A simple and easy to modify Density Functional Theory (DFT) code built on top of the finite volume package FiPy.
This is not a fast DFT code nor is it particularly accurate. What is it? It is a very easy to modify code. Of the common theoretical features in electronic structure code, basically none are implemented. This is deliberate. With nothing implemented, there less structural barriers to implementing something new. With that in mind, it is easier to describe what is implemented rather than what is not.
- The effective single particle Hamiltonian contains only the Coulomb attraction to nuclear cores and repulsion from the total electron density.
- All electrons are treated explicitly. Spin up and down electrons are simply orthonormalized separately but otherwise treated equally.
- Wave functions and energy eigenvalues are calculated using self-consistent iteration with mixing between old and new wave function solutions for improved numerical stability.
- The code does not use basis sets in the traditional sense, but instead uses a tessellated finite volume mesh as a 'basis'. Currently, it's just a regular 3D grid. This removes a theoretical complexity from the code. For all systems, regardless of Hamiltonian, a mesh only needs to be fine enough for the desired energy accuracy.
- Previous results are saved, and attempts are made to restart previous calculations.
- Can be run in parallel using MPI with the PyTrilinos backend for FiPy.
To run, simply execute the python script:
$ python fipy-dft.py
To run in parallel on 4 cores:
$ mpirun -np 4 python fipy-dft.py
To run in parallel on all cores:
$ mpirun -np $(nproc) python fipy-dft.py
- Running in parallel results in memory leaks for some people. Output data often. A thorough investigation is required.

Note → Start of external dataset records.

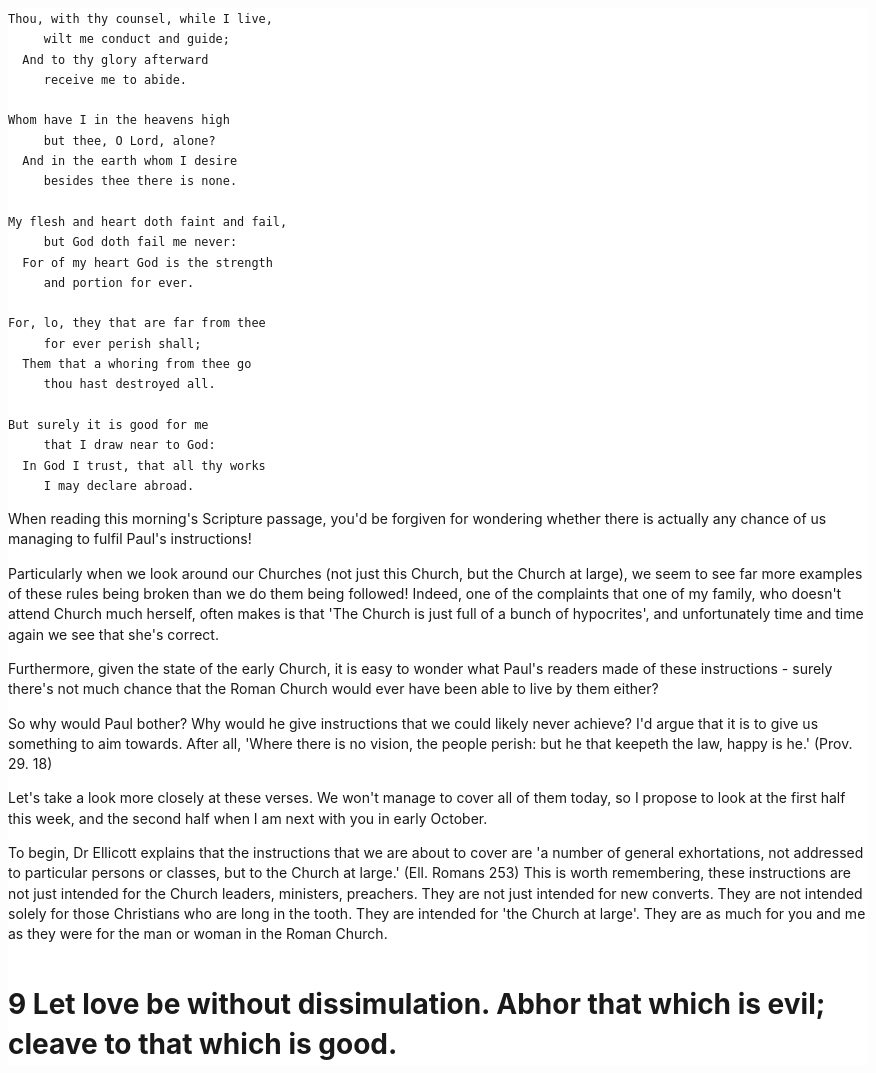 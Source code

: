     Thou, with thy counsel, while I live,
         wilt me conduct and guide;
      And to thy glory afterward
         receive me to abide.

    Whom have I in the heavens high
         but thee, O Lord, alone?
      And in the earth whom I desire
         besides thee there is none.

    My flesh and heart doth faint and fail,
         but God doth fail me never:
      For of my heart God is the strength
         and portion for ever.

    For, lo, they that are far from thee
         for ever perish shall;
      Them that a whoring from thee go
         thou hast destroyed all.

    But surely it is good for me
         that I draw near to God:
      In God I trust, that all thy works
         I may declare abroad.


When reading this morning's Scripture passage, you'd be forgiven for wondering whether there is actually any chance of us managing to fulfil Paul's instructions!   

Particularly when we look around our Churches (not just this Church, but the Church at large), we seem to see far more examples of these rules being broken than we do them being followed! Indeed, one of the complaints that one of my family, who doesn't attend Church much herself, often makes is that 'The Church is just full of a bunch of hypocrites', and unfortunately time and time again we see that she's correct.

Furthermore, given the state of the early Church, it is easy to wonder what Paul's readers made of these instructions - surely there's not much chance that the Roman Church would ever have been able to live by them either?

So why would Paul bother? Why would he give instructions that we could likely never achieve? I'd argue that it is to give us something to aim towards. After all, 'Where there is no vision, the people perish: but he that keepeth the law, happy is he.' (Prov. 29. 18)

Let's take a look more closely at these verses. We won't manage to cover all of them today, so I propose to look at the first half this week, and the second half when I am next with you in early October.

To begin, Dr Ellicott explains that the instructions that we are about to cover are 'a number of general exhortations, not addressed to particular persons or classes, but to the Church at large.' (Ell. Romans 253) This is worth remembering, these instructions are not just intended for the Church leaders, ministers, preachers. They are not just intended for new converts. They are not intended solely for those Christians who are long in the tooth. They are intended for 'the Church at large'. They are as much for you and me as they were for the man or woman in the Roman Church.

# 9 Let love be without dissimulation. Abhor that which is evil; cleave to that which is good.
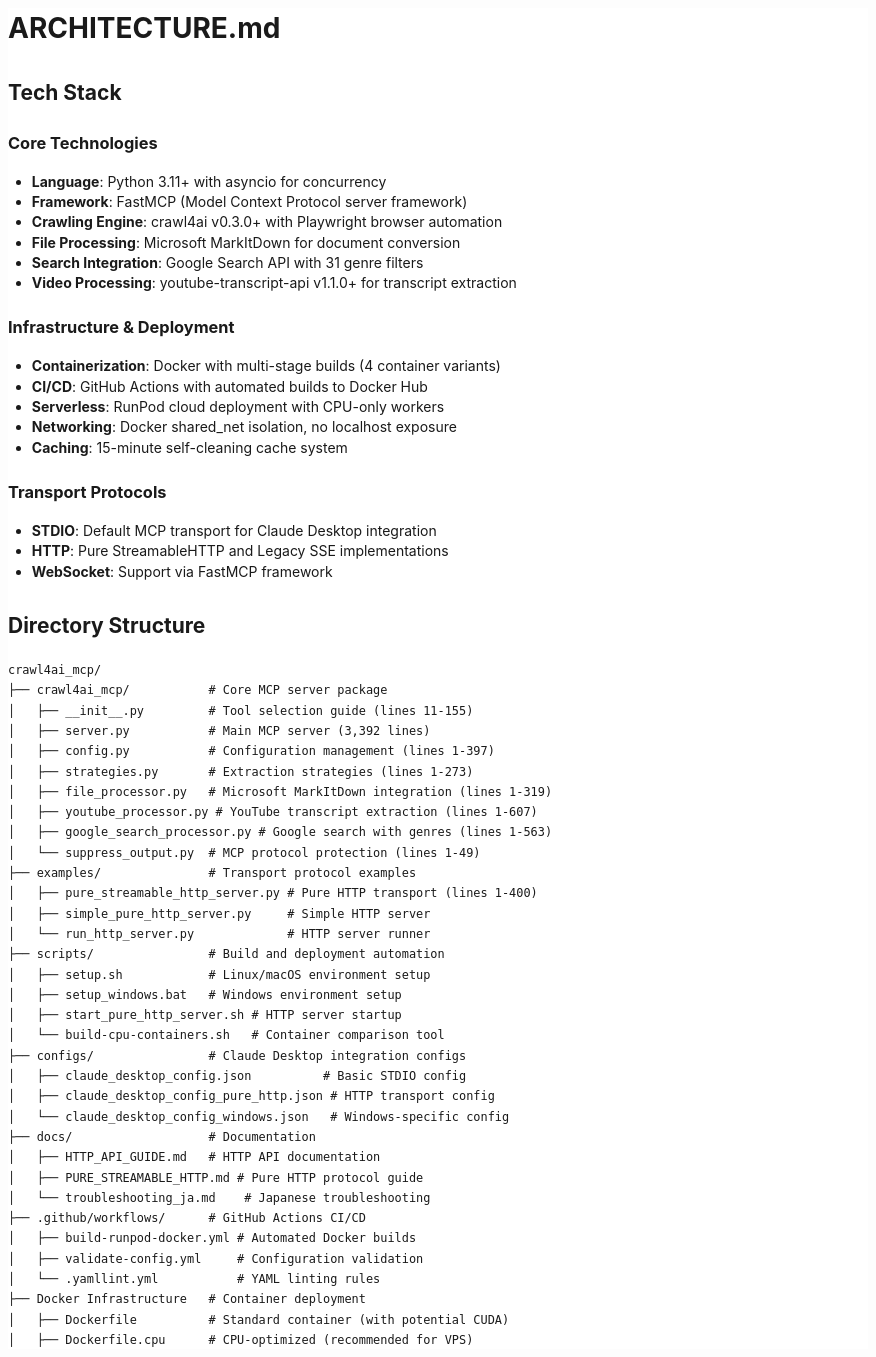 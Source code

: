 # ARCHITECTURE.md

## Tech Stack

### Core Technologies
- **Language**: Python 3.11+ with asyncio for concurrency
- **Framework**: FastMCP (Model Context Protocol server framework)
- **Crawling Engine**: crawl4ai v0.3.0+ with Playwright browser automation
- **File Processing**: Microsoft MarkItDown for document conversion
- **Search Integration**: Google Search API with 31 genre filters
- **Video Processing**: youtube-transcript-api v1.1.0+ for transcript extraction

### Infrastructure & Deployment
- **Containerization**: Docker with multi-stage builds (4 container variants)
- **CI/CD**: GitHub Actions with automated builds to Docker Hub
- **Serverless**: RunPod cloud deployment with CPU-only workers
- **Networking**: Docker shared_net isolation, no localhost exposure
- **Caching**: 15-minute self-cleaning cache system

### Transport Protocols
- **STDIO**: Default MCP transport for Claude Desktop integration
- **HTTP**: Pure StreamableHTTP and Legacy SSE implementations
- **WebSocket**: Support via FastMCP framework

## Directory Structure

```
crawl4ai_mcp/
├── crawl4ai_mcp/           # Core MCP server package
│   ├── __init__.py         # Tool selection guide (lines 11-155)
│   ├── server.py           # Main MCP server (3,392 lines)
│   ├── config.py           # Configuration management (lines 1-397)
│   ├── strategies.py       # Extraction strategies (lines 1-273)
│   ├── file_processor.py   # Microsoft MarkItDown integration (lines 1-319)
│   ├── youtube_processor.py # YouTube transcript extraction (lines 1-607)
│   ├── google_search_processor.py # Google search with genres (lines 1-563)
│   └── suppress_output.py  # MCP protocol protection (lines 1-49)
├── examples/               # Transport protocol examples
│   ├── pure_streamable_http_server.py # Pure HTTP transport (lines 1-400)
│   ├── simple_pure_http_server.py     # Simple HTTP server
│   └── run_http_server.py             # HTTP server runner
├── scripts/                # Build and deployment automation
│   ├── setup.sh            # Linux/macOS environment setup
│   ├── setup_windows.bat   # Windows environment setup
│   ├── start_pure_http_server.sh # HTTP server startup
│   └── build-cpu-containers.sh   # Container comparison tool
├── configs/                # Claude Desktop integration configs
│   ├── claude_desktop_config.json          # Basic STDIO config
│   ├── claude_desktop_config_pure_http.json # HTTP transport config
│   └── claude_desktop_config_windows.json   # Windows-specific config
├── docs/                   # Documentation
│   ├── HTTP_API_GUIDE.md   # HTTP API documentation
│   ├── PURE_STREAMABLE_HTTP.md # Pure HTTP protocol guide
│   └── troubleshooting_ja.md    # Japanese troubleshooting
├── .github/workflows/      # GitHub Actions CI/CD
│   ├── build-runpod-docker.yml # Automated Docker builds
│   ├── validate-config.yml     # Configuration validation
│   └── .yamllint.yml           # YAML linting rules
├── Docker Infrastructure   # Container deployment
│   ├── Dockerfile          # Standard container (with potential CUDA)
│   ├── Dockerfile.cpu      # CPU-optimized (recommended for VPS)
```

- Because electron-electron interactions are calculated using the Poisson equation, the boundary conditions must apply at least one fixed value (Dirichlet) boundary condition on the electrostatic potential from the total electron charge density. Currently, the best solution is to give extra in room the z direction till energies reasonably converge. For non-periodic calculations, the best solution may be to use a method like this. For periodic calculations, which physically require zero net charge, it may be worth adding the nuclear charges to the mesh and then offloading the electrostatics problem to an FFT based solver.
This code was created as an offshoot of a code for calculating states with potential barriers and applied fields. This is why the current boundary conditions are so unusual. When the paper is published, I’ll try to link to it here so that the motivation is clear.